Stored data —

━━━━━━━━━━━━━━━━━━━━

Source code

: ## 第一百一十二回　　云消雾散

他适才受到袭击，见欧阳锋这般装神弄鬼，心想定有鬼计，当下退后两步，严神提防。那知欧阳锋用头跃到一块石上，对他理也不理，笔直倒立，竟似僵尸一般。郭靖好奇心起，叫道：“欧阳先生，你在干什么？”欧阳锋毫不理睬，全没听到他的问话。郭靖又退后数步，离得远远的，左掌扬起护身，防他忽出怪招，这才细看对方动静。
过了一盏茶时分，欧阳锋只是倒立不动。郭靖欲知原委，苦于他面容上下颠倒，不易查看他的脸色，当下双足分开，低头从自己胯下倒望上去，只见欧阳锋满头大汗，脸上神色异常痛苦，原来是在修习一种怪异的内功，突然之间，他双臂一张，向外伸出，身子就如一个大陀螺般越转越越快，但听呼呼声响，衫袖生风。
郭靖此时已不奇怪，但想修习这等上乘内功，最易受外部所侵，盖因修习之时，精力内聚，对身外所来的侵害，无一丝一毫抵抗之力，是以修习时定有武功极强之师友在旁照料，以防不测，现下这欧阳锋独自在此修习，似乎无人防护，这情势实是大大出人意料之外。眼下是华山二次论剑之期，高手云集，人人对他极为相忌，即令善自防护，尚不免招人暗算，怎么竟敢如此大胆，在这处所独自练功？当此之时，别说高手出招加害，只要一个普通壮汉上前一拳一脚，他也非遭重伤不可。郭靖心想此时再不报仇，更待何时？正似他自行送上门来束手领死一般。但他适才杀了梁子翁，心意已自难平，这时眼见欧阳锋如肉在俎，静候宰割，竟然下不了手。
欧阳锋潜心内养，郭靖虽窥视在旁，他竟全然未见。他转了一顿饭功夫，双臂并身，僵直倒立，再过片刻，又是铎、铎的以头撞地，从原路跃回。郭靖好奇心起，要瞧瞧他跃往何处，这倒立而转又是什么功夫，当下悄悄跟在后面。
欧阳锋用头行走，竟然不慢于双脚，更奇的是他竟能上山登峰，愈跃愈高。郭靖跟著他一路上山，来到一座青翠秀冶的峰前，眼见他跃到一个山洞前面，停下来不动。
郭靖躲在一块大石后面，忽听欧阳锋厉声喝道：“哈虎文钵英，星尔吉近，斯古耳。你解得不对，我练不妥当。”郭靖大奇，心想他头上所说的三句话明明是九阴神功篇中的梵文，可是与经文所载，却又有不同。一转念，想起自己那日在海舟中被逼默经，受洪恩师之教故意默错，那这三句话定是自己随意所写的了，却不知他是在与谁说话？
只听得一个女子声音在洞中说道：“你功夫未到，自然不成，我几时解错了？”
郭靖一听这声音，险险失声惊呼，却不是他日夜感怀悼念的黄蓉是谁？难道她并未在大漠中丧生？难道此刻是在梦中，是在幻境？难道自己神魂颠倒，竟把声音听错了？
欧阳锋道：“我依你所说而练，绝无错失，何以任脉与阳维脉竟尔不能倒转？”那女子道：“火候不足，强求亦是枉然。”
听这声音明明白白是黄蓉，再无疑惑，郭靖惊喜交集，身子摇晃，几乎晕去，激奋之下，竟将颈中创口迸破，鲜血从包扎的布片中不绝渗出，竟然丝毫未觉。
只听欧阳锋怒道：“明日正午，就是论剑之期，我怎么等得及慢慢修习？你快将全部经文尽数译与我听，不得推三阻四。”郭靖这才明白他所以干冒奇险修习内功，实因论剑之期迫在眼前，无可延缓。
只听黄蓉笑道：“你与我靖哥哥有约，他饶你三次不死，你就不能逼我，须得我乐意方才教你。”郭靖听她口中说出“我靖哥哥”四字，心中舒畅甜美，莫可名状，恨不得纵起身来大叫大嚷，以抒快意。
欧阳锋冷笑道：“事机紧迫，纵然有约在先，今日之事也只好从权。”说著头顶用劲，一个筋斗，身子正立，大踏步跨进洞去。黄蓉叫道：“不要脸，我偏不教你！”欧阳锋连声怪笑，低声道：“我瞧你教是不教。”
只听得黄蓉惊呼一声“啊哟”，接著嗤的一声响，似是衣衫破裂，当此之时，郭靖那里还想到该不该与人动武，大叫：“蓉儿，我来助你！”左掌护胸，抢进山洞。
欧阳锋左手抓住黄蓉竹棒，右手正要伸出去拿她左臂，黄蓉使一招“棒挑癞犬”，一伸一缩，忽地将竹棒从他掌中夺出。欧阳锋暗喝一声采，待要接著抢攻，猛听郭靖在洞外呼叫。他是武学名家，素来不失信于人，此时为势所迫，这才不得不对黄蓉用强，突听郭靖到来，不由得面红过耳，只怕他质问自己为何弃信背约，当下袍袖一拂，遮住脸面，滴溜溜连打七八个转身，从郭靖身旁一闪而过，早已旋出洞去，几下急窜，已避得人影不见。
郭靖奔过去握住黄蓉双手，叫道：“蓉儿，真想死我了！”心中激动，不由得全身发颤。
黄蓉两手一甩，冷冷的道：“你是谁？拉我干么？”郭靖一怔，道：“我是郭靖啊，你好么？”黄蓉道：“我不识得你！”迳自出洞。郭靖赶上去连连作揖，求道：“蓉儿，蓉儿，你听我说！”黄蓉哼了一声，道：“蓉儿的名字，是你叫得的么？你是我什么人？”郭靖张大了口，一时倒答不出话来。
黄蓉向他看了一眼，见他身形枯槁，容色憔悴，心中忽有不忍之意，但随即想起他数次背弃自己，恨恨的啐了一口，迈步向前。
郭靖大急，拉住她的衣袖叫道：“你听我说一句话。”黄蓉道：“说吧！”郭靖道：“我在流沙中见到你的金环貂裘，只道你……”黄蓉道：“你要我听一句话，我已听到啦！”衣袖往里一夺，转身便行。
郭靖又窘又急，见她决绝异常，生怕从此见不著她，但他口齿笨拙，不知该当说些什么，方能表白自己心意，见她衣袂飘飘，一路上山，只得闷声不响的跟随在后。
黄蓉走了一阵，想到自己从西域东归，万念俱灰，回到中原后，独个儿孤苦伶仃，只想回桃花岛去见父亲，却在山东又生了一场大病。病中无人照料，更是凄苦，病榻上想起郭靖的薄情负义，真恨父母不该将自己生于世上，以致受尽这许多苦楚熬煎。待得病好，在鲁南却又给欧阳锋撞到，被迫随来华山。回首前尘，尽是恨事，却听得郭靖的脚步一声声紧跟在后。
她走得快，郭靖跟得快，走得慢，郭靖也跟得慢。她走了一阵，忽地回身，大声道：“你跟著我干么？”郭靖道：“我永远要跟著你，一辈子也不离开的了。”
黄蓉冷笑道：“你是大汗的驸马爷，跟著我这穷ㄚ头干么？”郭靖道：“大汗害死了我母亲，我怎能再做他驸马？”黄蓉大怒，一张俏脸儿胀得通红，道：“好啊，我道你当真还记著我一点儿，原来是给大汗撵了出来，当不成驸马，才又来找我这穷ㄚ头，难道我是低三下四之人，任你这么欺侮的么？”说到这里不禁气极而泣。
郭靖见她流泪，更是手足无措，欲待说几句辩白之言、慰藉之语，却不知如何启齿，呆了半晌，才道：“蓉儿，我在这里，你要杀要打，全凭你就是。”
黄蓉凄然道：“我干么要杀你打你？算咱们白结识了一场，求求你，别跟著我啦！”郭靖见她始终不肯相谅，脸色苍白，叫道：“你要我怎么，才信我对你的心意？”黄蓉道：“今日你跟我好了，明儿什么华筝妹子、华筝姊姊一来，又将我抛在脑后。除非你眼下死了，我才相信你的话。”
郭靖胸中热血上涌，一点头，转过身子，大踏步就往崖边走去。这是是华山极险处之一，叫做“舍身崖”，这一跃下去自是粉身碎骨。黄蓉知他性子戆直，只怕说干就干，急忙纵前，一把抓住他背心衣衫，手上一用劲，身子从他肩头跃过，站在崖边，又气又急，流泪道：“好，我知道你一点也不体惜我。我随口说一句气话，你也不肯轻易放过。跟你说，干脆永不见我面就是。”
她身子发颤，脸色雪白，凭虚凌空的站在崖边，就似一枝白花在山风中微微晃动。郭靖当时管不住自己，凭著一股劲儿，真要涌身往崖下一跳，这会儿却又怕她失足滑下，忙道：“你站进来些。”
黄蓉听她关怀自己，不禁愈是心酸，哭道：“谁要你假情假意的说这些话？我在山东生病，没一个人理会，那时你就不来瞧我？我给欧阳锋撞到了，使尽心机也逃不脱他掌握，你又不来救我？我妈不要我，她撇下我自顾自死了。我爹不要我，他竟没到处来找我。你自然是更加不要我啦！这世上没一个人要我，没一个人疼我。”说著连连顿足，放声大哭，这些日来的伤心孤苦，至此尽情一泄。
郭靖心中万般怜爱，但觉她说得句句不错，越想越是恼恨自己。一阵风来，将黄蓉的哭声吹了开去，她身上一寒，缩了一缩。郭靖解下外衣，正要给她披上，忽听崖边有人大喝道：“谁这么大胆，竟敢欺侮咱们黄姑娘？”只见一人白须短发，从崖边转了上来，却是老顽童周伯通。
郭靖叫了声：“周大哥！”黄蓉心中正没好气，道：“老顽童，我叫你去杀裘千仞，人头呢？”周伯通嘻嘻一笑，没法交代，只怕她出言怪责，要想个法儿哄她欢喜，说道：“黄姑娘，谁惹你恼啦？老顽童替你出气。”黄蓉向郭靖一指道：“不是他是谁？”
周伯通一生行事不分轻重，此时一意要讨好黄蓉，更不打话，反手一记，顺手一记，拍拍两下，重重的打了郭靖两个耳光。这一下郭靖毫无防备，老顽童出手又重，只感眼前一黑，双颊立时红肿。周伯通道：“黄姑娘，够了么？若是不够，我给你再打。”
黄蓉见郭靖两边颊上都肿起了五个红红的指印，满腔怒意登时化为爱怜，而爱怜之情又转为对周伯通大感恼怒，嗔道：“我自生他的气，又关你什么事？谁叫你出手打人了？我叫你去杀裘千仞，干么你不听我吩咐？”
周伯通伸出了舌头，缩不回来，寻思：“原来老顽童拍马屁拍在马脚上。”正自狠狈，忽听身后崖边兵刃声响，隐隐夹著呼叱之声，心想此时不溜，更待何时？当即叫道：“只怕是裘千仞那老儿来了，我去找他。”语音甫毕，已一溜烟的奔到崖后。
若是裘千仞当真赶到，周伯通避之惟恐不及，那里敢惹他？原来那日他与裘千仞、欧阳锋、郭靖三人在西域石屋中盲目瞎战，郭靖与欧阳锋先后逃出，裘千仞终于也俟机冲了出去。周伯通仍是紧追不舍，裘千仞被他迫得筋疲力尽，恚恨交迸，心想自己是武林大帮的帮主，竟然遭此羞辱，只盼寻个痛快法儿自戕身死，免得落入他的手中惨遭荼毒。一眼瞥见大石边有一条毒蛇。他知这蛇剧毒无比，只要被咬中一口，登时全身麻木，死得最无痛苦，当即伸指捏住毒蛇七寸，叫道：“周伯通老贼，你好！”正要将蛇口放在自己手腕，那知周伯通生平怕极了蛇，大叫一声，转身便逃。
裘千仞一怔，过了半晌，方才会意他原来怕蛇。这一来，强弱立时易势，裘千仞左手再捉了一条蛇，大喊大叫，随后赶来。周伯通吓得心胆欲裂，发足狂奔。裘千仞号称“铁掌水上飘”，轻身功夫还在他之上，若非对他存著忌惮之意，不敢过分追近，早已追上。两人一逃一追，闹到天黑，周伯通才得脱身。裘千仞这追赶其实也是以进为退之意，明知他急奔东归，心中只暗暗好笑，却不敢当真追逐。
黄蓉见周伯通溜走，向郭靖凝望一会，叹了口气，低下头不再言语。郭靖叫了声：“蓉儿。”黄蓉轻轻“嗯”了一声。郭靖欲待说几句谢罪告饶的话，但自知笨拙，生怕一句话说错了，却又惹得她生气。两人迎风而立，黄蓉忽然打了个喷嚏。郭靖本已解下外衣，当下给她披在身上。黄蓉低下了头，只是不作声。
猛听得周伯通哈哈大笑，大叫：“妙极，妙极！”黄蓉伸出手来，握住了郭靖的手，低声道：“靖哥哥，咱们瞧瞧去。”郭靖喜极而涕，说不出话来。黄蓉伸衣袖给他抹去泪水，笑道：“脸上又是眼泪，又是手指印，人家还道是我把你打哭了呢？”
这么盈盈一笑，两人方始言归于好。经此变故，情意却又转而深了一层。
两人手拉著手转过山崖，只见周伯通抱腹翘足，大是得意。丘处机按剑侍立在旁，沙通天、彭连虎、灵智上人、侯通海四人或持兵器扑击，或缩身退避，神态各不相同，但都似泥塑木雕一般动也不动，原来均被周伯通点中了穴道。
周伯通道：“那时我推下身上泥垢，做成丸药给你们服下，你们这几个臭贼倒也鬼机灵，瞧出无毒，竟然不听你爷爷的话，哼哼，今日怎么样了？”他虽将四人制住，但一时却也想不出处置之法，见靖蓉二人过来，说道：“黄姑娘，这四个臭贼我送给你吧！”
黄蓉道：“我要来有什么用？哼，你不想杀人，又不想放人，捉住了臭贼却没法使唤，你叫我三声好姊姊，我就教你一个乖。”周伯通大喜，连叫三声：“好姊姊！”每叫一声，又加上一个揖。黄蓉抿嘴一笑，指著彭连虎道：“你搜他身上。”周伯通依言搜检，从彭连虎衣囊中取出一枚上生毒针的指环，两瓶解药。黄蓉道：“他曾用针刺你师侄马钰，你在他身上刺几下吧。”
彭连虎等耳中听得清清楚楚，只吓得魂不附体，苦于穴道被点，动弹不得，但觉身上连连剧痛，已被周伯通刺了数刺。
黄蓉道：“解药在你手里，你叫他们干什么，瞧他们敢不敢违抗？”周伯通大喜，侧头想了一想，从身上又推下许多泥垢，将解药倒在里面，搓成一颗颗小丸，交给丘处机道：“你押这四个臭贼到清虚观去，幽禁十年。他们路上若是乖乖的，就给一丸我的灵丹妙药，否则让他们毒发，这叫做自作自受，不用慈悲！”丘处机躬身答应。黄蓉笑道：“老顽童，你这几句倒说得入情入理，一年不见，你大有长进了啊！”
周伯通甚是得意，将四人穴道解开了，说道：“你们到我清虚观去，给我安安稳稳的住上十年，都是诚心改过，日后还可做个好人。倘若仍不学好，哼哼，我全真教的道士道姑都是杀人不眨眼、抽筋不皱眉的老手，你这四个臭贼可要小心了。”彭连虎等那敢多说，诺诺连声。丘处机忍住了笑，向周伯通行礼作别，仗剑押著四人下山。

━━━━━━━━━━━━━━━━━━━━

Problem — Starting at the line that has "黄蓉见郭靖两边颊上都肿起了五" and ending at the line that has "若是裘千仞当真赶到，周伯通避", please write out the lines above exactly, leaving out all others.

Output of the task —
黄蓉见郭靖两边颊上都肿起了五个红红的指印，满腔怒意登时化为爱怜，而爱怜之情又转为对周伯通大感恼怒，嗔道：“我自生他的气，又关你什么事？谁叫你出手打人了？我叫你去杀裘千仞，干么你不听我吩咐？”
周伯通伸出了舌头，缩不回来，寻思：“原来老顽童拍马屁拍在马脚上。”正自狠狈，忽听身后崖边兵刃声响，隐隐夹著呼叱之声，心想此时不溜，更待何时？当即叫道：“只怕是裘千仞那老儿来了，我去找他。”语音甫毕，已一溜烟的奔到崖后。
若是裘千仞当真赶到，周伯通避之惟恐不及，那里敢惹他？原来那日他与裘千仞、欧阳锋、郭靖三人在西域石屋中盲目瞎战，郭靖与欧阳锋先后逃出，裘千仞终于也俟机冲了出去。周伯通仍是紧追不舍，裘千仞被他迫得筋疲力尽，恚恨交迸，心想自己是武林大帮的帮主，竟然遭此羞辱，只盼寻个痛快法儿自戕身死，免得落入他的手中惨遭荼毒。一眼瞥见大石边有一条毒蛇。他知这蛇剧毒无比，只要被咬中一口，登时全身麻木，死得最无痛苦，当即伸指捏住毒蛇七寸，叫道：“周伯通老贼，你好！”正要将蛇口放在自己手腕，那知周伯通生平怕极了蛇，大叫一声，转身便逃。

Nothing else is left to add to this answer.